As the media world buzzed about the “pregnant man,” trans activists stayed relatively mum. Now we’re asking: Has Thomas Beatie’s public exposure hurt the transgender movement?


“I’m going to be sick. I am upset…. That was not only stupid and useless but, quite frankly, disgusting.” —Mika Brzezinski, cohost, Morning Joe, MSNBC

“There is no way this child will be able to lead a normal life. Oregon is a strange state, but they cannot seriously allow this to happen. It is unethical, immoral, and disturbing.” —a comment posted on a Washington Post blog

 

When Oregon trans man Thomas Beatie first told the world that he was pregnant in The Advocate in March, readers learned that he transitioned about 10 years ago, underwent a double mastectomy, and began testosterone injections. He and his wife, Nancy, decided to have a child, but because of a hysterectomy years ago, Nancy couldn’t carry the baby. So Beatie stopped his hormone injections, underwent artificial insemination, and, after several doctors refused to treat him, finally found an obstetrician who would. His pregnancy, he wrote, was “free of complications.” Health complications, maybe, but it would not be without other difficulties.

For all the personal trials Thomas Beatie has endured, his decision to go public may cause even broader political and cultural implications for the transgender population as a whole. And some trans people worry that the sensational—and occasionally nasty—media coverage that’s appeared since the article was published is only the beginning.

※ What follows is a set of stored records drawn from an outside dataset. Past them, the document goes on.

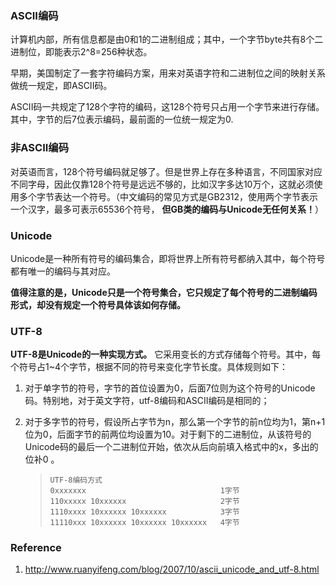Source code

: ### ASCII编码

计算机内部，所有信息都是由0和1的二进制组成；其中，一个字节byte共有8个二进制位，即能表示2^8=256种状态。

早期，美国制定了一套字符编码方案，用来对英语字符和二进制位之间的映射关系做统一规定，即ASCII码。

ASCII码一共规定了128个字符的编码，这128个符号只占用一个字节来进行存储。其中，字节的后7位表示编码，最前面的一位统一规定为0.



### 非ASCII编码

对英语而言，128个符号编码就足够了。但是世界上存在多种语言，不同国家对应不同字母，因此仅靠128个符号是远远不够的，比如汉字多达10万个，这就必须使用多个字节表达一个符号。（中文编码的常见方式是GB2312，使用两个字节表示一个汉字，最多可表示65536个符号， **但GB类的编码与Unicode无任何关系！**）



### Unicode

Unicode是一种所有符号的编码集合，即将世界上所有符号都纳入其中，每个符号都有唯一的编码与其对应。

**值得注意的是，Unicode只是一个符号集合，它只规定了每个符号的二进制编码形式，却没有规定一个符号具体该如何存储。**



### UTF-8

**UTF-8是Unicode的一种实现方式。** 它采用变长的方式存储每个符号。其中，每个符号占1~4个字节，根据不同的符号来变化字节长度。具体规则如下：

1. 对于单字节的符号，字节的首位设置为0，后面7位则为这个符号的Unicode码。特别地，对于英文字符，utf-8编码和ASCII编码是相同的；

2. 对于多字节的符号，假设所占字节为n，那么第一个字节的前n位均为1，第n+1位为0，后面字节的前两位均设置为10。对于剩下的二进制位，从该符号的Unicode码的最后一个二进制位开始，依次从后向前填入格式中的x，多出的位补0 。

   > ```
   > UTF-8编码方式
   > 0xxxxxxx                              1字节
   > 110xxxxx 10xxxxxx                     2字节
   > 1110xxxx 10xxxxxx 10xxxxxx            3字节
   > 11110xxx 10xxxxxx 10xxxxxx 10xxxxxx   4字节
   > ```



### Reference

1. http://www.ruanyifeng.com/blog/2007/10/ascii_unicode_and_utf-8.html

Good Morning America, the Associated Press, Fox News, and the BBC picked up the story. Overnight, readers from China to Chico, p

Calif., were digesting what one blogger called this “real Mr. Mom’s” incredible journey. Headlines screamed, “This Is No Belly Gaffe—Pregnant Pop Aims to Deliver,” (New York Post), “Pregnant Dad Was a Pin-Up Girl,” (South Africa’s Sunday Tribune), and “Case of Bearded Mummy” (the U.K. Sunday Mirror). Some media organizations wondered if the story was an elaborate April Fool’s joke timed to Beatie’s upcoming appearance on The Oprah Winfrey Show. Some of Beatie’s neighbors in Bend, Ore., went on the record saying the story wasn’t true. One speculated he just had a large beer belly.

But after an exclusive agreement to pose for a People magazine photo shoot and appear on Oprah, which showed video of him getting an ultrasound, everyone had to believe it. During the hour-long program Winfrey gently teased the story out of a shy Beatie. His stepdaughters, neighbors, and ob-gyn also weighed in, confirming how happy they are about the pregnancy and stressing how normal the Beaties are.

Beatie, however, did have one complaint that might have been lost in all the baby news. He said he reached out to transgender organizations before he went public. Half never called back; most of the others discouraged him from the exposure. Ultimately, they said, they were worried.

The worry seems to stem from a couple of different issues. First, some people are concerned specifically for Beatie’s family. Transgender activist Jamison Green admits he was in this camp. He says he’s thrilled Beatie’s pregnancy is healthy and that he knows other transgender people who have had children, but none have been so vocal about it. “I wish he didn’t turn himself over to the media,” says Green, author of Becoming a Visible Man. “It makes me wonder, Down the line will all this publicity hurt them or hurt their child? Will the media ever leave them alone?”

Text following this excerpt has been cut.